What you will do: Copy every line from the records below that holds the word "Создайте".

[Saved data entries]
┏━━

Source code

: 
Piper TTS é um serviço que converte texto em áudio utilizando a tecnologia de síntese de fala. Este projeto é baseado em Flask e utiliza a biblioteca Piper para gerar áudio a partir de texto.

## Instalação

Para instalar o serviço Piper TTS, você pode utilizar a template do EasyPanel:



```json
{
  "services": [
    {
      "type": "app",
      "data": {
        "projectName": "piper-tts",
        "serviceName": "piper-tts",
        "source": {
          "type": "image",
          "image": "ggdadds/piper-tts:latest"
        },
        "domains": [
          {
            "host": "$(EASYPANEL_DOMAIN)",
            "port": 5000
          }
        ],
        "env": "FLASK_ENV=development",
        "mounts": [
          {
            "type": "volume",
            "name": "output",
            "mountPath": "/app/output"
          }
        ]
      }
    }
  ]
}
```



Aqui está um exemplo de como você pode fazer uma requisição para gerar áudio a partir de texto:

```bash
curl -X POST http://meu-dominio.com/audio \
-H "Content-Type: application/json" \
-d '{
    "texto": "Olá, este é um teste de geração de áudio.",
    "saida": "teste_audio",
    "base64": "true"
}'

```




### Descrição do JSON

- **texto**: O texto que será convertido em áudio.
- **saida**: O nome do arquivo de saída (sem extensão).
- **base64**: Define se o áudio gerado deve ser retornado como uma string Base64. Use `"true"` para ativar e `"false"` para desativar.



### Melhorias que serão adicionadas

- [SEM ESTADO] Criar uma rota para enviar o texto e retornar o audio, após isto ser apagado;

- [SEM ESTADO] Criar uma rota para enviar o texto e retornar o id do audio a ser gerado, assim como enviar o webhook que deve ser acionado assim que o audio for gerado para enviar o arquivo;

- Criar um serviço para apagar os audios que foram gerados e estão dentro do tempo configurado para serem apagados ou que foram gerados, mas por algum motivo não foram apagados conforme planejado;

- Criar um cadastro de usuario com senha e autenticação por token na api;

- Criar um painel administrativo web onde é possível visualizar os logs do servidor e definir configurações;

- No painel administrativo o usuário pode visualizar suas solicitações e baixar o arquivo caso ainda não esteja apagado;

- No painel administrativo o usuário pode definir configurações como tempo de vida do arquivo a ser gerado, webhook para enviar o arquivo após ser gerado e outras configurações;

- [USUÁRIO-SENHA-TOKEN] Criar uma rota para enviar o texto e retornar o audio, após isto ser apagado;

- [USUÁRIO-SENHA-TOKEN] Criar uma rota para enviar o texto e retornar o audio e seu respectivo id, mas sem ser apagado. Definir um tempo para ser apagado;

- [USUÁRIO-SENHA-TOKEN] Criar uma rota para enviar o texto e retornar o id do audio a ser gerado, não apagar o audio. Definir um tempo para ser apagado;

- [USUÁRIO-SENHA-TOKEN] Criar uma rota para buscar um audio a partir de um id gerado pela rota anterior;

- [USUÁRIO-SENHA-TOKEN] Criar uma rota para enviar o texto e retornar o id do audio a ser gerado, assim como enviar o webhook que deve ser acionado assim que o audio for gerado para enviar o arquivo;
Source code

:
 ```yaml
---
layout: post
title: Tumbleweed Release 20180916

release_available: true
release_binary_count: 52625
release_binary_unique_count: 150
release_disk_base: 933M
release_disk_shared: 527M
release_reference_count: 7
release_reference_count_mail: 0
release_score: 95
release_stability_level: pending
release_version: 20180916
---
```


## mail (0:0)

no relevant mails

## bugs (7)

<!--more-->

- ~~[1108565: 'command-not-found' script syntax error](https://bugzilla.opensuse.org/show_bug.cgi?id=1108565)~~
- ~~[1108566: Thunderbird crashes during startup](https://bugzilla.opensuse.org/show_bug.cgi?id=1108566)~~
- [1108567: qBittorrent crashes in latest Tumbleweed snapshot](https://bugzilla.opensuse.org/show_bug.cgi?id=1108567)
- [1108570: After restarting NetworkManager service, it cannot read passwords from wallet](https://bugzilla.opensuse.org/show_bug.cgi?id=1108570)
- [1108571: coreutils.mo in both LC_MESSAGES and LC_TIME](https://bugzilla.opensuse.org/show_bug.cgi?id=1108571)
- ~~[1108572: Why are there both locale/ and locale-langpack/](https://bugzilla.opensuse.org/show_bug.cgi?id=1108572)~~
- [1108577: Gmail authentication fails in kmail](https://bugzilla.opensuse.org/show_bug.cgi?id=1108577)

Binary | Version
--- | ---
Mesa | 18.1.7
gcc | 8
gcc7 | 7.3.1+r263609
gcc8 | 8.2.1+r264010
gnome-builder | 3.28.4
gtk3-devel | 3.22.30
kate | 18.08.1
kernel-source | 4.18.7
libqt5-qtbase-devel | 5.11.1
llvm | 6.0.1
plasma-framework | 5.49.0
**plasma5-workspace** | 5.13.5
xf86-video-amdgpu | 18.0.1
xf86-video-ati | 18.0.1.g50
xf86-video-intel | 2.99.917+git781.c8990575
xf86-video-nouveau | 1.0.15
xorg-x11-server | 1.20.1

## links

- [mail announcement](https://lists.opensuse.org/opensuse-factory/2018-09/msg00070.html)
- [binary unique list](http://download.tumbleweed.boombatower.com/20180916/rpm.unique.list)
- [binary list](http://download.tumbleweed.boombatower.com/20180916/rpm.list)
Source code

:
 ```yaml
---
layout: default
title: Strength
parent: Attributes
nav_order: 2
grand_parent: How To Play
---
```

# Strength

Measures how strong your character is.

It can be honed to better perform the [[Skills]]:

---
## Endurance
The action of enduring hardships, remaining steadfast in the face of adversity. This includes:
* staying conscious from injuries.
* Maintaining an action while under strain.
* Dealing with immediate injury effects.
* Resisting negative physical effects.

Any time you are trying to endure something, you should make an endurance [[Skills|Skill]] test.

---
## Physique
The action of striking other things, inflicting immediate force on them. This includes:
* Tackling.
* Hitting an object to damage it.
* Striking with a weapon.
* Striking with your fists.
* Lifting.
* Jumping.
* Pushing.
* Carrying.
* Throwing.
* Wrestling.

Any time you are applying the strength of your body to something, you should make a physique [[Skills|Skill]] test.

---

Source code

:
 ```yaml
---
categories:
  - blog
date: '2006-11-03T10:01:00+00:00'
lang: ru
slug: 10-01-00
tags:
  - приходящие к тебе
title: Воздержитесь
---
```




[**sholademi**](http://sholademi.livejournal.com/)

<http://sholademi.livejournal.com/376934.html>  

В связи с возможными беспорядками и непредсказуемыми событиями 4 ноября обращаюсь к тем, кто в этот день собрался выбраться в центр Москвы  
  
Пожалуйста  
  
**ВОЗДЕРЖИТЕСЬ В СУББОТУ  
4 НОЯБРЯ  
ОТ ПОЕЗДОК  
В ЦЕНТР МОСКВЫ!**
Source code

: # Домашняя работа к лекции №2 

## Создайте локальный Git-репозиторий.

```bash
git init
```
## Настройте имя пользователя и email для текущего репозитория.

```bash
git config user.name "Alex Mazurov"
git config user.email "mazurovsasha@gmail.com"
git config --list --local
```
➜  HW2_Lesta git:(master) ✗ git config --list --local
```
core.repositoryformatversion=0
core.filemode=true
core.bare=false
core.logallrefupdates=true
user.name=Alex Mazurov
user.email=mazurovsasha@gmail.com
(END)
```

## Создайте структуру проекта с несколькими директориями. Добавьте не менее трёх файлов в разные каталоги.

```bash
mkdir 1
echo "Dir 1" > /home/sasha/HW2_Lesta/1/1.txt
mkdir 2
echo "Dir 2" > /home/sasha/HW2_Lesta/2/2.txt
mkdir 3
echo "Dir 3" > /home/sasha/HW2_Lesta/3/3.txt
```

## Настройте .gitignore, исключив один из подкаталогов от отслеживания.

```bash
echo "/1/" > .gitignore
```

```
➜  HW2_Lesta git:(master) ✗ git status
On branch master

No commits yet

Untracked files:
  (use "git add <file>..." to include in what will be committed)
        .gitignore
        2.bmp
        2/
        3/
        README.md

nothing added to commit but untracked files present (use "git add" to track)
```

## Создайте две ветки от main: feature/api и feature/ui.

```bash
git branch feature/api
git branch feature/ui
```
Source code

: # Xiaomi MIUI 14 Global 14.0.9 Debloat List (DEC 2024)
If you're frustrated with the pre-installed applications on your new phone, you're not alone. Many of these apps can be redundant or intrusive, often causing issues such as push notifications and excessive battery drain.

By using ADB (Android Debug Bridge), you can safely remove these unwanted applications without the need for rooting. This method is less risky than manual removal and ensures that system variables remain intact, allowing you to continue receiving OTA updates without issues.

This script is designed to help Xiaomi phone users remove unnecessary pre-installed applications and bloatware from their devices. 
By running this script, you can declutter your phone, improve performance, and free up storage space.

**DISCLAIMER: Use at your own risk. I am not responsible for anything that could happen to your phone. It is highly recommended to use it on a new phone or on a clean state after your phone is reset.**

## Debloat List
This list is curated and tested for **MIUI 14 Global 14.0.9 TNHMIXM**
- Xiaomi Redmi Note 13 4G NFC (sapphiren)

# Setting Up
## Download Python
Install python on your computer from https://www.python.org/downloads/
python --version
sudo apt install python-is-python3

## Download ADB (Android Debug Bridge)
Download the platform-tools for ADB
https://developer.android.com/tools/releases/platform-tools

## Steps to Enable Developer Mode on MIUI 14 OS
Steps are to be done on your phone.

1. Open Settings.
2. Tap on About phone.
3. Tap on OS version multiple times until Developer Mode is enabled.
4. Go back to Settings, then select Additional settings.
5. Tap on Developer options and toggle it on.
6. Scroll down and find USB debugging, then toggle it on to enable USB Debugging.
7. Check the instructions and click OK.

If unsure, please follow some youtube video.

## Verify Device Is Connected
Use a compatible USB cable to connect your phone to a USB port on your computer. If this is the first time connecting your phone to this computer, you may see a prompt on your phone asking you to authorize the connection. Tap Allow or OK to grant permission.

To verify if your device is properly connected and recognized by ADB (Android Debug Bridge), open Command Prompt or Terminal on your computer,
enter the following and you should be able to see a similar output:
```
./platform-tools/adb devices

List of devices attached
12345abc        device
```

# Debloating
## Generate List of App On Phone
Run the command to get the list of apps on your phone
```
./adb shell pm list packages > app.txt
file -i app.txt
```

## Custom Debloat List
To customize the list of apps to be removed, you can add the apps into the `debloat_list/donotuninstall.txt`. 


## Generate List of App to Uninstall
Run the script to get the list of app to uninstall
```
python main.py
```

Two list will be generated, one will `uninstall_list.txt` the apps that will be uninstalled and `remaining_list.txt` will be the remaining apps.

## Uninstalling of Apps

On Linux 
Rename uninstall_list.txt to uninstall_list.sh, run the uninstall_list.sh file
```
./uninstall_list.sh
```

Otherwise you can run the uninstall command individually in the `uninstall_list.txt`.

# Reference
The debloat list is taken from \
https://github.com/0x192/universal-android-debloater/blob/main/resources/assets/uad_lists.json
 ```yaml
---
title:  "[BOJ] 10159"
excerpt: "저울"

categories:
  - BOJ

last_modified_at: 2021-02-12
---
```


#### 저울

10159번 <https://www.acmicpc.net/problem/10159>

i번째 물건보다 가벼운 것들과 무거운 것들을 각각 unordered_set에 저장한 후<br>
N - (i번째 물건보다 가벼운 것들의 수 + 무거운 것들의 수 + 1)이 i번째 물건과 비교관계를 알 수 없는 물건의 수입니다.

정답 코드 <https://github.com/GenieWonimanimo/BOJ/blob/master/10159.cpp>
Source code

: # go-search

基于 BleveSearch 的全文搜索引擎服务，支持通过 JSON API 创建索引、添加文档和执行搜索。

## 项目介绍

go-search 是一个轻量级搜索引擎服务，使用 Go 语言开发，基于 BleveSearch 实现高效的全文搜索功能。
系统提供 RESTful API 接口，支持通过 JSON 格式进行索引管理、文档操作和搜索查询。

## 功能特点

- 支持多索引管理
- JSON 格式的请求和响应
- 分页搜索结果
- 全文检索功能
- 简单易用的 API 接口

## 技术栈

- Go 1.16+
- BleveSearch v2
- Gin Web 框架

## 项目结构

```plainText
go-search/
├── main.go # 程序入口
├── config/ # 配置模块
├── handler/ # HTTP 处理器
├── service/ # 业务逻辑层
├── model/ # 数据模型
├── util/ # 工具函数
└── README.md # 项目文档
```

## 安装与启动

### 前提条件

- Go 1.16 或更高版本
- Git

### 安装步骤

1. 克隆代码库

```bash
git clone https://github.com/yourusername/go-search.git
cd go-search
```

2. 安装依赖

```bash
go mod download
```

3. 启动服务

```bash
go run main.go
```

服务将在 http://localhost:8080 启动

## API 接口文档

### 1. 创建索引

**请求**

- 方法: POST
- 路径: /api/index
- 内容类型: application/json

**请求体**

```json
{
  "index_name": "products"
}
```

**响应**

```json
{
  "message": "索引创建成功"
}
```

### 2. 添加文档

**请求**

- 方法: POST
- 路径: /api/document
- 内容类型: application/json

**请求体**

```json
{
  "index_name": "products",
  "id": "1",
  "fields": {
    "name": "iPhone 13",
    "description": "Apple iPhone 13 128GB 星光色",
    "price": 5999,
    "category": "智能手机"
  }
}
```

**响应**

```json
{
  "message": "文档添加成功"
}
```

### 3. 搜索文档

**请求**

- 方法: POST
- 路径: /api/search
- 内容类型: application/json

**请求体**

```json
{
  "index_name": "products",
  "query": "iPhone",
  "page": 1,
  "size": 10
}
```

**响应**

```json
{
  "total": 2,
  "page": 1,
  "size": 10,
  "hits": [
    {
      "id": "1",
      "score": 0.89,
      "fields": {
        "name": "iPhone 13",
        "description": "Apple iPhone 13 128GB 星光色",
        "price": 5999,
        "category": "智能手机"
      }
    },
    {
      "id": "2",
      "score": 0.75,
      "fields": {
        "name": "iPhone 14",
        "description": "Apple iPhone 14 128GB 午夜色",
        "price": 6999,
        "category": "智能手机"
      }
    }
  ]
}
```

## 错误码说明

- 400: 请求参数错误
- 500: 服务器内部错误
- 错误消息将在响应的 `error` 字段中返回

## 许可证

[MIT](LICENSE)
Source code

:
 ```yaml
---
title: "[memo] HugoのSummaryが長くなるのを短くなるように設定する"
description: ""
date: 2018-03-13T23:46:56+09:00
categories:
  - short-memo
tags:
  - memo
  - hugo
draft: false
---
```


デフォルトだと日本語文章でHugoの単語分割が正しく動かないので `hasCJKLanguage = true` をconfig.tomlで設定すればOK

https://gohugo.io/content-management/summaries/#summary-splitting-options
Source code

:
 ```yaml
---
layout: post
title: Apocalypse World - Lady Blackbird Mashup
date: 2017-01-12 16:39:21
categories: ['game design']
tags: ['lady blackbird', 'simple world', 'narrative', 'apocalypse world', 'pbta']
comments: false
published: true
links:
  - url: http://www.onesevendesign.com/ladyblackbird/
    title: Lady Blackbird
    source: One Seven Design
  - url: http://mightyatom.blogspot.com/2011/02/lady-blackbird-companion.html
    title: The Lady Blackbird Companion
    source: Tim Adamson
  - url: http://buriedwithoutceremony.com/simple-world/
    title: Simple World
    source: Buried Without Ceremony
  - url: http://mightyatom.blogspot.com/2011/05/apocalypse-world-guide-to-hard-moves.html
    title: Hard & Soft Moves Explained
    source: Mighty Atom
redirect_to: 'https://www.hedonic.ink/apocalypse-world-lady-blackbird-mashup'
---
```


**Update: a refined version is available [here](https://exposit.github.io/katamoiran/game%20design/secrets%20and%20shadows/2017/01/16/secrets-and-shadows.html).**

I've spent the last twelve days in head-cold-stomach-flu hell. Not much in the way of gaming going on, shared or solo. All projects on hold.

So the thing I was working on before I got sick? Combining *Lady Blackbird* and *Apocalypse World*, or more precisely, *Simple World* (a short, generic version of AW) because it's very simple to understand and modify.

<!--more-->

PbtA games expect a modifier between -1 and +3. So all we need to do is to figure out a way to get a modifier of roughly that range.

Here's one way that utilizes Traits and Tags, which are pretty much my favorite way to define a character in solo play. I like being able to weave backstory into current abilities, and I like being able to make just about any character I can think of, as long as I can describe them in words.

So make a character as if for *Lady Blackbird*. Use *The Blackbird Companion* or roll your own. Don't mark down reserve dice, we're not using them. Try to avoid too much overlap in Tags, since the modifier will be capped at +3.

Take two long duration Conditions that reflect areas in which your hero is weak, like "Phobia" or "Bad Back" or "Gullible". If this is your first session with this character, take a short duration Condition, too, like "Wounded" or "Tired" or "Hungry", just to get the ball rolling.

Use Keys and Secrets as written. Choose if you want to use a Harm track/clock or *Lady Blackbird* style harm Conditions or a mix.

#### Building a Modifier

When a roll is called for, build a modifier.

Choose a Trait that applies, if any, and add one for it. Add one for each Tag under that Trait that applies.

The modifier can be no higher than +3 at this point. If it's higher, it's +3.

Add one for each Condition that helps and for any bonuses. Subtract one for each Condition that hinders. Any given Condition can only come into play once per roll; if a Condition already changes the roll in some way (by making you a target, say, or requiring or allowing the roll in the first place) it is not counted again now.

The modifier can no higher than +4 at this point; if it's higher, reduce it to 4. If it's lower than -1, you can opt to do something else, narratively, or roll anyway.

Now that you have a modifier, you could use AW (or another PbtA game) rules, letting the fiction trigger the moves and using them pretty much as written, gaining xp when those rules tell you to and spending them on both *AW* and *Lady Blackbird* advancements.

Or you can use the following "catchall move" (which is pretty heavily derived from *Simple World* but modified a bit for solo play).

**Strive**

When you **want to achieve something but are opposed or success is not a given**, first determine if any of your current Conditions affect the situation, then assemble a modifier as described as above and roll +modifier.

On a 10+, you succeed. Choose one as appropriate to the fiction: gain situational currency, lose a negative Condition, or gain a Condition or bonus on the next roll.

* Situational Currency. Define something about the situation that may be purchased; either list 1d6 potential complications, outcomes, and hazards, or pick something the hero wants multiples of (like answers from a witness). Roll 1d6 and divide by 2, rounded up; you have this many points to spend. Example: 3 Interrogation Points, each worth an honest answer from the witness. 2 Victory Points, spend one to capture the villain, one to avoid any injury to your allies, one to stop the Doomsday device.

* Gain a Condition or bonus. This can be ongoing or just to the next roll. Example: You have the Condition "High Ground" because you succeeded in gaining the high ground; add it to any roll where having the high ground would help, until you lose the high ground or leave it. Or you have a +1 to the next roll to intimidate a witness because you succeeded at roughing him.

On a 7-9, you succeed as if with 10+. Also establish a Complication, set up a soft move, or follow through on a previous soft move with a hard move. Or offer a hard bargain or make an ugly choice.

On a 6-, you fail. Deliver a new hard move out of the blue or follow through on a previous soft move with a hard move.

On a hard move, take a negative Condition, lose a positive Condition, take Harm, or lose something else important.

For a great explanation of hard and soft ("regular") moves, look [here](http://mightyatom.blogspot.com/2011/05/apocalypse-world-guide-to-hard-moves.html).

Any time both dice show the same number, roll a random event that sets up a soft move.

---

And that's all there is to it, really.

┗━━

Result below:
## Создайте локальный Git-репозиторий.
## Создайте структуру проекта с несколькими директориями. Добавьте не менее трёх файлов в разные каталоги.
## Создайте две ветки от main: feature/api и feature/ui.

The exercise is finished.